===== Dataset records =====
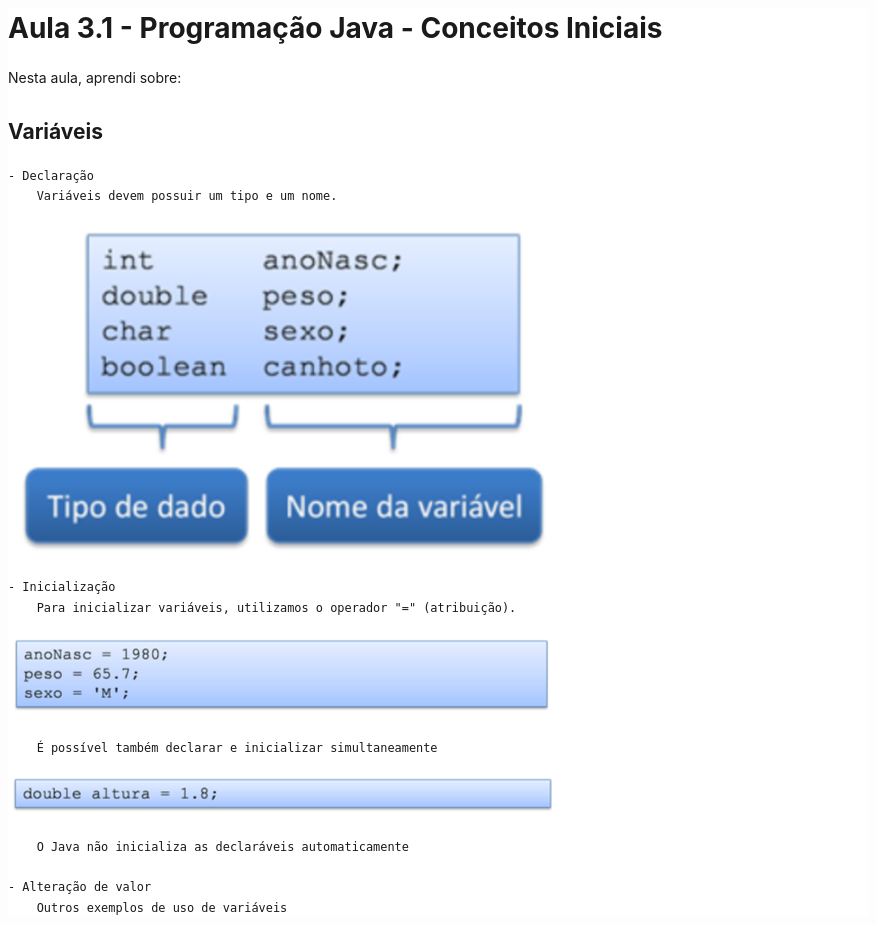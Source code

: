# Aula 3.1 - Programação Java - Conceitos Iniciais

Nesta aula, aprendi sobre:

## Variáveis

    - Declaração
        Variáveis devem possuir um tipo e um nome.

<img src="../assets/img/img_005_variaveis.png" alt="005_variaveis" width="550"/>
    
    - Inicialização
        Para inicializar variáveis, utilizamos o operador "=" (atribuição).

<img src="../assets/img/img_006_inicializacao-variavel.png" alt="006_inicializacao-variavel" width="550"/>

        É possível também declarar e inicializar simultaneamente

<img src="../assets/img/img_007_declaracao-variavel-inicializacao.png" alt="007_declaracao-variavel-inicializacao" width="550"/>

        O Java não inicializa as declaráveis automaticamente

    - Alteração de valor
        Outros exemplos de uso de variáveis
=====
__Directions for this task__. Work through the data above line by line and give the number of lines in which "Java" occurs. Add nothing else.

__Reply to the exercise__. 2